## Description of the task
Instruction for the entries below: return the part that opens with the line containing "de Probabilidad y" and closes with the line containing "q+V_0 = p_0+V_0$", exactly, and no pictures.

*** Opening of Data supplied ***

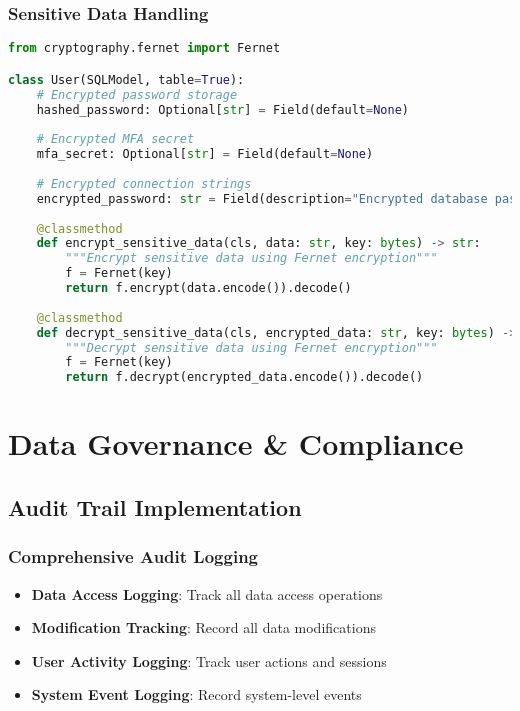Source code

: \subsubsection{Sensitive Data Handling}
\begin{lstlisting}[language=Python, caption=Sensitive Data Encryption]
from cryptography.fernet import Fernet

class User(SQLModel, table=True):
    # Encrypted password storage
    hashed_password: Optional[str] = Field(default=None)
    
    # Encrypted MFA secret
    mfa_secret: Optional[str] = Field(default=None)
    
    # Encrypted connection strings
    encrypted_password: str = Field(description="Encrypted database password")
    
    @classmethod
    def encrypt_sensitive_data(cls, data: str, key: bytes) -> str:
        """Encrypt sensitive data using Fernet encryption"""
        f = Fernet(key)
        return f.encrypt(data.encode()).decode()
    
    @classmethod
    def decrypt_sensitive_data(cls, encrypted_data: str, key: bytes) -> str:
        """Decrypt sensitive data using Fernet encryption"""
        f = Fernet(key)
        return f.decrypt(encrypted_data.encode()).decode()
\end{lstlisting}

\section{Data Governance \& Compliance}

\subsection{Audit Trail Implementation}

\subsubsection{Comprehensive Audit Logging}
\begin{itemize}
    \item \textbf{Data Access Logging}: Track all data access operations
    \item \textbf{Modification Tracking}: Record all data modifications
    \item \textbf{User Activity Logging}: Track user actions and sessions
    \item \textbf{System Event Logging}: Record system-level events
\end{itemize}

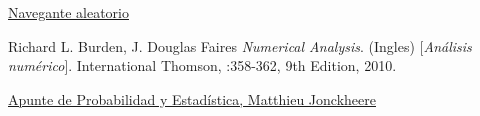 \begin{thebibliography}{9}


\href{http://www-2.dc.uba.ar/materias/metnum/dnload/2018_C1/tp1/Enunciado_TP1.pdf}{Navegante aleatorio}

Richard L. Burden, J. Douglas Faires
\textit{Numerical Analysis}. (Ingles) 
[\textit{An\'alisis num\'erico}]. 
International Thomson, :358-362, 9th Edition, 2010.

\href{http://cms.dm.uba.ar/academico/materias/1ercuat2018/probabilidades_y_estadistica_C/clases.pdf}{Apunte de Probabilidad y Estad\'istica,  Matthieu Jonckheere}

\end{thebibliography}
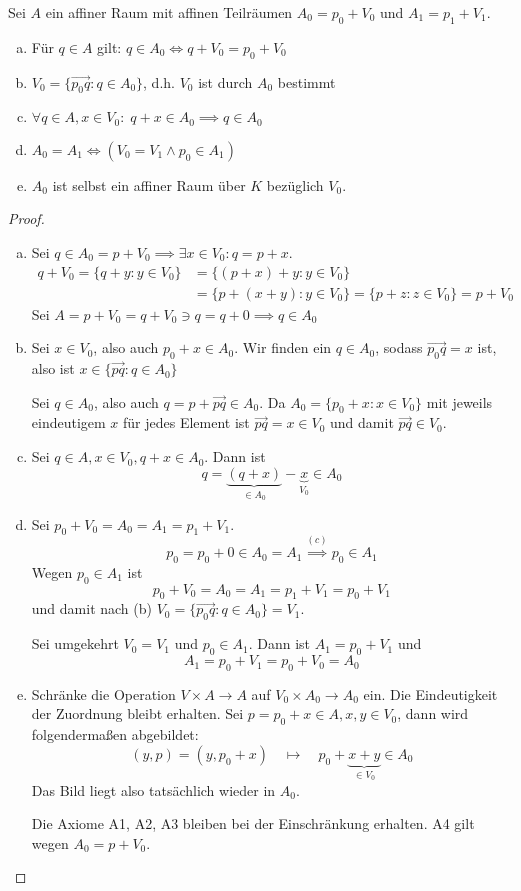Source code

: \documentclass{mycourse}
\begin{document}
\begin{lem} 
	\label{df: 8.6}
Sei $A$ ein affiner Raum mit affinen Teilräumen $A_0=p_0+V_0$ und $A_1=p_1+V_1$.
\begin{enumerate}[(a)]
\item Für $q\in A$ gilt: $q\in A_0 \iff q+V_0 = p_0+V_0$
\item $V_0=\{\vec{p_0q}:q\in A_0\}$, d.h. $V_0$ ist durch $A_0$ bestimmt
\item $\forall q\in A, x\in V_0 :\; q+x\in A_0 \implies q\in A_0$
\item $A_0=A_1 \iff (V_0=V_1 \land p_0\in A_1)$
\item $A_0$ ist selbst ein affiner Raum über $K$ bezüglich $V_0$.
\end{enumerate}
\begin{proof}
\begin{enumerate}[(a)]
\item
	Sei $q\in A_0 = p+V_0 \implies \exists x\in V_0: q=p+x$.
	\begin{align*}
		q+V_0=\{q+y:y\in V_0\}&=\{(p+x)+y:y\in V_0\}\\
	&=\{p+(x+y):y\in V_0\}=\{p+z:z\in V_0\}=p+V_0
	\end{align*}
	Sei $A=p+V_0=q+V_0\ni q=q+0 \implies q\in A_0$
\item
	Sei $x\in V_0$, also auch $p_0+x\in A_0$.
	Wir finden ein $q\in A_0$, sodass $\vec{p_0q}=x$ ist, also ist $x\in \{\vec{pq}:q\in A_0\}$

	Sei $q\in A_0$, also auch $q=p+\vec{pq}\in A_0$.
	Da $A_0 =\{p_0+x:x\in V_0\}$ mit jeweils eindeutigem $x$ für jedes Element ist $\vec{pq}=x\in V_0$ und damit $\vec{pq}\in V_0$.
\item
	Sei $q\in A, x\in V_0, q+x\in A_0$.
	Dann ist
	\[
		q = \underbrace{(q+x)}_{\in A_0}-\underbrace x_{V_0} \in A_0
	\]
\item
	Sei $p_0+V_0=A_0=A_1=p_1+V_1$.
	\[
		p_0=p_0+0\in A_0=A_1 \stackrel{(c)}\implies p_0\in A_1
	\]
	Wegen $p_0\in A_1$ ist
	\[
		p_0 + V_0 = A_0 = A_1 = p_1 + V_1 = p_0 + V_1
	\]
	und damit nach (b) $V_0 = \{\vec{p_0q}:q\in A_0\} = V_1$.

	Sei umgekehrt $V_0=V_1$ und $p_0\in A_1$.
	Dann ist $A_1 = p_0 + V_1$ und
	\[
		A_1=p_0+V_1=p_0+V_0=A_0
	\]
\item
	Schränke die Operation $V\times A \to A$ auf $V_0\times A_0\to A_0$ ein.
	Die Eindeutigkeit der Zuordnung bleibt erhalten.
	Sei $p = p_0 + x \in A, x,y\in V_0$, dann wird folgendermaßen abgebildet:
	\[
		(y,p) = (y,p_0+x) \quad \mapsto \quad p_0 + \underbrace{x + y}_{\in V_0} \in A_0
	\]
	Das Bild liegt also tatsächlich wieder in $A_0$.

	Die Axiome A1, A2, A3 bleiben bei der Einschränkung erhalten.
	A4 gilt wegen $A_0=p+V_0$.
\end{enumerate}
\end{proof}
\end{lem}
\end{document}
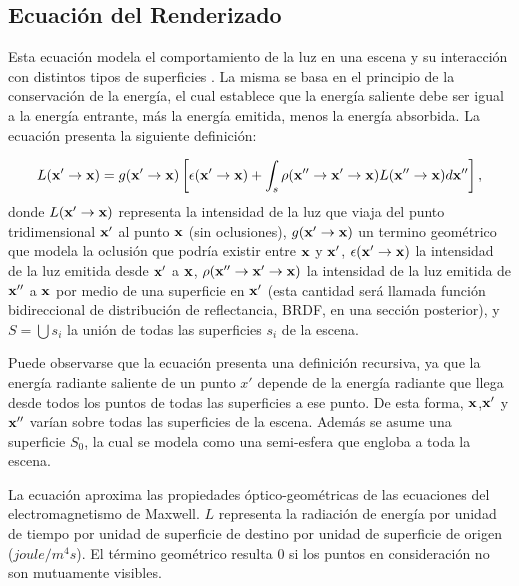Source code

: \subsection{Ecuación del Renderizado}

Esta ecuación modela el comportamiento de la luz en una escena y su interacción con distintos tipos de superficies \cite{Kajiya1986}.
La misma se basa en el principio de la conservación de la energía, el cual establece que la energía saliente debe ser igual a la energía entrante, más la energía emitida, menos la energía absorbida.
La ecuación presenta la siguiente definición:

\begin{equation}
L(\bold{x'} \rightarrow \bold{x}) =  g(\bold{x'}  \rightarrow \bold{x})  \left[ \epsilon(\bold{x'}  \rightarrow \bold{x}) + \int_{s}{\rho(\bold{x''}  \rightarrow \bold{x'}  \rightarrow \bold{x})L(\bold{x''}  \rightarrow \bold{x}) d\bold{x''}} \right],
\end{equation}
donde $L(\bold{x'} \rightarrow \bold{x})$ representa la intensidad de la luz que viaja del punto tridimensional $\bold{x'}$ al punto $\bold{x}$ (sin oclusiones), $g(\bold{x'} \rightarrow \bold{x})$ un termino geométrico que modela la oclusión que podría existir entre $\bold{x}$ y $\bold{x'}$, $\epsilon(\bold{x'} \rightarrow \bold{x})$ la intensidad de la luz emitida desde $\bold{x'}$ a $\bold{x}$, $\rho(\bold{x''}  \rightarrow \bold{x'}  \rightarrow \bold{x})$ la intensidad de la luz emitida de $\bold{x''}$ a $\bold{x}$ por medio de una superficie en $\bold{x'}$ (esta cantidad será llamada función bidireccional de distribución de reflectancia, \acrshort{BRDF}, en una sección posterior), y $S=\bigcup{s_{i}}$ la unión de todas las superficies $s_{i}$ de la escena.


Puede observarse que la ecuación presenta una definición recursiva, ya que la energía radiante saliente de un punto $x'$ depende de la energía radiante que llega desde todos los puntos de todas las superficies a ese punto.
De esta forma, $\bold{x}$,$\bold{x'}$ y $\bold{x''}$ varían sobre todas las superficies de la escena.
Además se asume una superficie $S_{0}$, la cual se modela como una semi-esfera que engloba a toda la escena.

La ecuación aproxima las propiedades óptico-geométricas de las ecuaciones del electromagnetismo de Maxwell.
$L$ representa la radiación de energía por unidad de tiempo por unidad de superficie de destino por unidad de superficie de origen ($joule/m^{4} s$).
El término geométrico resulta $0$ si los puntos en consideración no son mutuamente visibles.

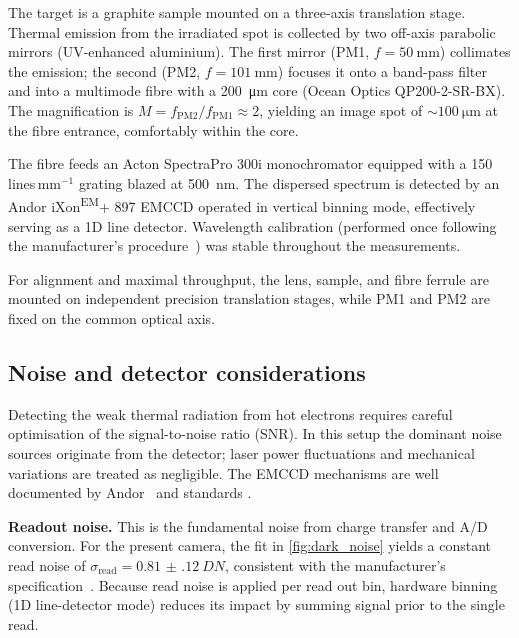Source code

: \documentclass[
	a4paper,
]{scrarticle}
\begin{document}
The target is a graphite sample mounted on a three-axis translation stage. Thermal emission from the irradiated spot is collected by two off-axis parabolic mirrors (UV-enhanced aluminium). The first mirror (PM1, \(f=\SI{50}{\milli\metre}\)) collimates the emission; the second (PM2, \(f=\SI{101}{\milli\metre}\)) focuses it onto a band-pass filter and into a multimode fibre with a \SI{200}{\micro\metre} core (Ocean Optics QP200-2-SR-BX). The magnification is \(M = f_{\mathrm{PM2}}/f_{\mathrm{PM1}} \approx 2\), yielding an image spot of \(\sim\SI{100}{\micro\metre}\) at the fibre entrance, comfortably within the core.

The fibre feeds an Acton SpectraPro 300i monochromator equipped with a 150\,lines\,mm\(^{-1}\) grating blazed at \SI{500}{\nano\metre}. The dispersed spectrum is detected by an Andor iXon\textsuperscript{EM}+ 897 EMCCD operated in vertical binning mode, effectively serving as a 1D line detector.
Wavelength calibration (performed once following the manufacturer’s procedure~\cite{roobThermalRadiationUltrafast2025}) was stable throughout the measurements.

For alignment and maximal throughput, the lens, sample, and fibre ferrule are mounted on independent precision translation stages, while PM1 and PM2 are fixed on the common optical axis. 

\subsection{Noise and detector considerations}
Detecting the weak thermal radiation from hot electrons requires careful optimisation of the signal-to-noise ratio (SNR). In this setup the dominant noise sources originate from the detector; laser power fluctuations and mechanical variations are treated as negligible. The EMCCD mechanisms are well documented by Andor~\cite{dr.jowaltersSensitivityNoiseCCD2023,andorEstablishingSensitivityScientifica} and standards \cite{europeanmachinevisionassociationStandardCharacterizationImage2010}.

\textbf{Readout noise.}
This is the fundamental noise from charge transfer and A/D conversion. For the present camera, the fit in \autoref{fig:dark_noise} yields a constant read noise of
\(\sigma_{\text{read}}=\SI{0.81(12)}{DN}\), consistent with the manufacturer’s specification~\cite{andorIXonEM897Manual}.
Because read noise is applied per read out bin, hardware binning (1D line-detector mode) reduces its impact by summing signal prior to the single read.
\end{document}

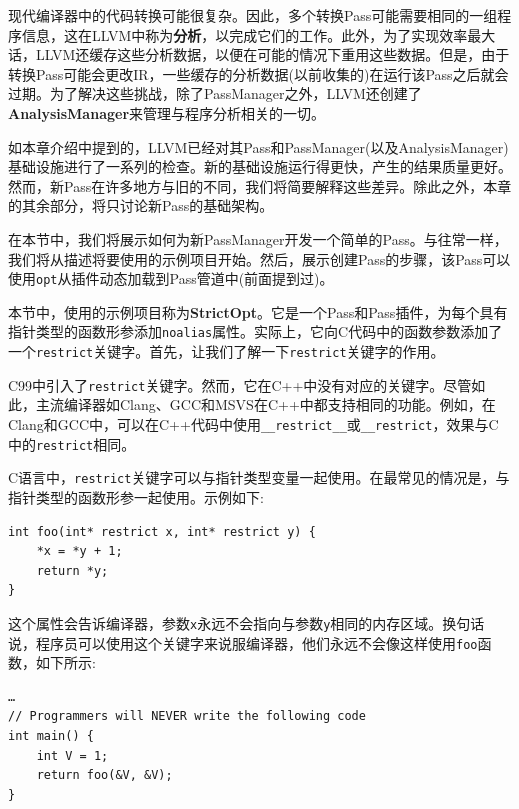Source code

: 现代编译器中的代码转换可能很复杂。因此，多个转换Pass可能需要相同的一组程序信息，这在LLVM中称为\textbf{分析}，以完成它们的工作。此外，为了实现效率最大话，LLVM还缓存这些分析数据，以便在可能的情况下重用这些数据。但是，由于转换Pass可能会更改IR，一些缓存的分析数据(以前收集的)在运行该Pass之后就会过期。为了解决这些挑战，除了PassManager之外，LLVM还创建了\textbf{AnalysisManager}来管理与程序分析相关的一切。

如本章介绍中提到的，LLVM已经对其Pass和PassManager(以及AnalysisManager)基础设施进行了一系列的检查。新的基础设施运行得更快，产生的结果质量更好。然而，新Pass在许多地方与旧的不同，我们将简要解释这些差异。除此之外，本章的其余部分，将只讨论新Pass的基础架构。

在本节中，我们将展示如何为新PassManager开发一个简单的Pass。与往常一样，我们将从描述将要使用的示例项目开始。然后，展示创建Pass的步骤，该Pass可以使用\texttt{opt}从插件动态加载到Pass管道中(前面提到过)。


本节中，使用的示例项目称为\textbf{StrictOpt}。它是一个Pass和Pass插件，为每个具有指针类型的函数形参添加\texttt{noalias}属性。实际上，它向C代码中的函数参数添加了一个\texttt{restrict}关键字。首先，让我们了解一下\texttt{restrict}关键字的作用。

\begin{tcolorbox}[colback=blue!5!white,colframe=blue!75!black, fonttitle=\bfseries,title=C和C++中的restrict关键字]	
\hspace*{0.7cm}C99中引入了\texttt{restrict}关键字。然而，它在C++中没有对应的关键字。尽管如此，主流编译器如Clang、GCC和MSVS在C++中都支持相同的功能。例如，在Clang和GCC中，可以在C++代码中使用\texttt{\_\_restrict\_\_}或\texttt{\_\_restrict}，效果与C中的\texttt{restrict}相同。
\end{tcolorbox}

C语言中，\texttt{restrict}关键字可以与指针类型变量一起使用。在最常见的情况是，与指针类型的函数形参一起使用。示例如下:

\begin{lstlisting}[style=styleCXX]
int foo(int* restrict x, int* restrict y) {
	*x = *y + 1;
	return *y;
}
\end{lstlisting}

这个属性会告诉编译器，参数\texttt{x}永远不会指向与参数\texttt{y}相同的内存区域。换句话说，程序员可以使用这个关键字来说服编译器，他们永远不会像这样使用\texttt{foo}函数，如下所示:

\begin{lstlisting}[style=styleCXX]
…
// Programmers will NEVER write the following code
int main() {
	int V = 1;
	return foo(&V, &V);
}
\end{lstlisting}

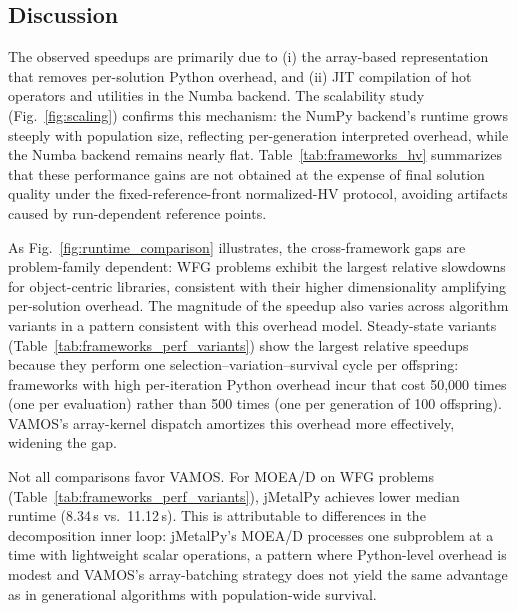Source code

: \documentclass[journal]{IEEEtran}
\newcommand{\VAMOS}{VAMOS}
\begin{document}
\subsection{Discussion}

The observed speedups are primarily due to (i) the array-based representation that removes per-solution Python overhead, and (ii) JIT compilation of hot operators and utilities in the Numba backend. The scalability study (Fig.~\ref{fig:scaling}) confirms this mechanism: the NumPy backend's runtime grows steeply with population size, reflecting per-generation interpreted overhead, while the Numba backend remains nearly flat. Table~\ref{tab:frameworks_hv} summarizes that these performance gains are not obtained at the expense of final solution quality under the fixed-reference-front normalized-HV protocol, avoiding artifacts caused by run-dependent reference points.

As Fig.~\ref{fig:runtime_comparison} illustrates, the cross-framework gaps are problem-family dependent: WFG problems exhibit the largest relative slowdowns for object-centric libraries, consistent with their higher dimensionality amplifying per-solution overhead. The magnitude of the speedup also varies across algorithm variants in a pattern consistent with this overhead model. Steady-state variants (Table~\ref{tab:frameworks_perf_variants}) show the largest relative speedups because they perform one selection--variation--survival cycle per offspring: frameworks with high per-iteration Python overhead incur that cost 50{,}000 times (one per evaluation) rather than 500 times (one per generation of 100 offspring). \VAMOS{}'s array-kernel dispatch amortizes this overhead more effectively, widening the gap.

Not all comparisons favor \VAMOS{}. For MOEA/D on WFG problems (Table~\ref{tab:frameworks_perf_variants}), jMetalPy achieves lower median runtime (8.34\,s vs.\ 11.12\,s). This is attributable to differences in the decomposition inner loop: jMetalPy's MOEA/D processes one subproblem at a time with lightweight scalar operations, a pattern where Python-level overhead is modest and \VAMOS{}'s array-batching strategy does not yield the same advantage as in generational algorithms with population-wide survival.
\end{document}
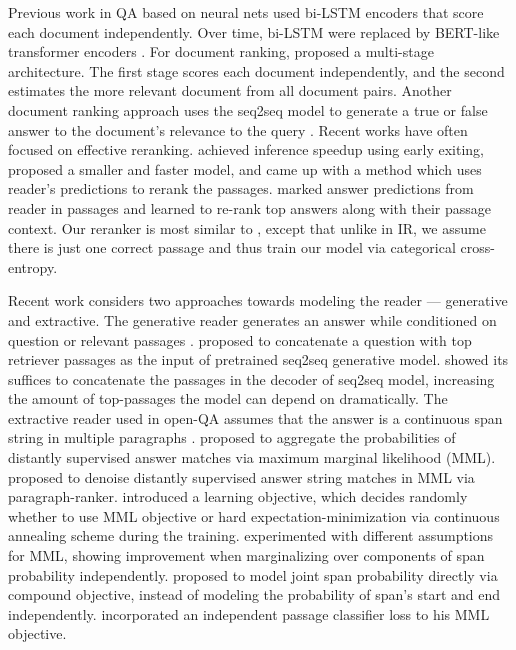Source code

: \documentclass[11pt,a4paper]{article}
\begin{document}
\begin{description}[style=unboxed,leftmargin=0em,listparindent=\parindent,parsep=0pt,]
\item[Passage reranker.]

Previous work in QA based on neural nets used bi-LSTM encoders \cite{wang2018r3,lee2018ranking} that score each document independently. Over time, bi-LSTM were replaced by BERT-like transformer encoders \cite{qiao2019understanding,wang2019multi}. 
 For document ranking, \citet{nogueira2019multistage} proposed a multi-stage architecture. The first stage scores each document independently, and the second estimates the more relevant document from all document pairs. Another document ranking approach uses the seq2seq model to generate a true or false answer to the document's relevance to the query \cite{nogueira2020document}. 
Recent works have often focused on effective reranking. \citet{xin2020early} achieved inference speedup using early exiting, \citet{jang2020document} proposed a smaller and faster model, and \citet{mao2021reader} came up with a method which uses reader's predictions to rerank the passages.
\citet{iyer2020reconsider} marked answer predictions from reader in passages and learned to re-rank top answers along with their passage context.
Our reranker is most similar to \citet{nogueira2019passage, luan2020sparse}, except that unlike in IR, we assume there is just one correct passage and thus train our model via categorical cross-entropy.

\item[Reader.] 







Recent work considers two approaches towards modeling the reader --- generative and extractive. The generative reader generates an answer while conditioned on question or relevant passages \cite{roberts2020much,lewis2020retrieval}. \citet{min2020ambigqa} proposed to concatenate a question with top retriever passages as the input of pretrained seq2seq generative model. \citet{izacard2020leveraging} showed its suffices to concatenate the passages in the decoder of seq2seq model, increasing the amount of top-passages the model can depend on dramatically.
The extractive reader used in open-QA assumes that the answer is a continuous span string in multiple paragraphs  \cite{chen2017reading}. \citet{clark-gardner-2018-simple} proposed to aggregate the probabilities of distantly supervised answer matches via maximum marginal likelihood (MML). \citet{lin2018denoising} proposed to denoise distantly supervised answer string matches in MML via paragraph-ranker. \citet{min2019discrete} introduced a learning objective, which decides randomly whether to use MML objective or hard expectation-minimization via continuous annealing scheme during the training. \citet{cheng2020probabilistic} experimented with different assumptions for MML, showing improvement when marginalizing over components of span probability independently. \citet{fajcik2020rethinking} proposed to model joint span probability directly via compound objective, instead of modeling the probability of span's start and end independently.  \citet{karpukhin2020dense} incorporated an independent passage classifier loss to his MML objective.


\end{description}
\end{document}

*** Close of Data supplied ***

## Answer for this exercise
\href{http://cms.dm.uba.ar/academico/materias/1ercuat2018/probabilidades_y_estadistica_C/clases.pdf}{Apunte de Probabilidad y Estad\'istica,  Matthieu Jonckheere}

\end{thebibliography}
Source code

: \documentclass{mycourse}
\begin{document}
\begin{lem} 
	\label{df: 8.6}
Sei $A$ ein affiner Raum mit affinen Teilräumen $A_0=p_0+V_0$ und $A_1=p_1+V_1$.
\begin{enumerate}[(a)]
\item Für $q\in A$ gilt: $q\in A_0 \iff q+V_0 = p_0+V_0$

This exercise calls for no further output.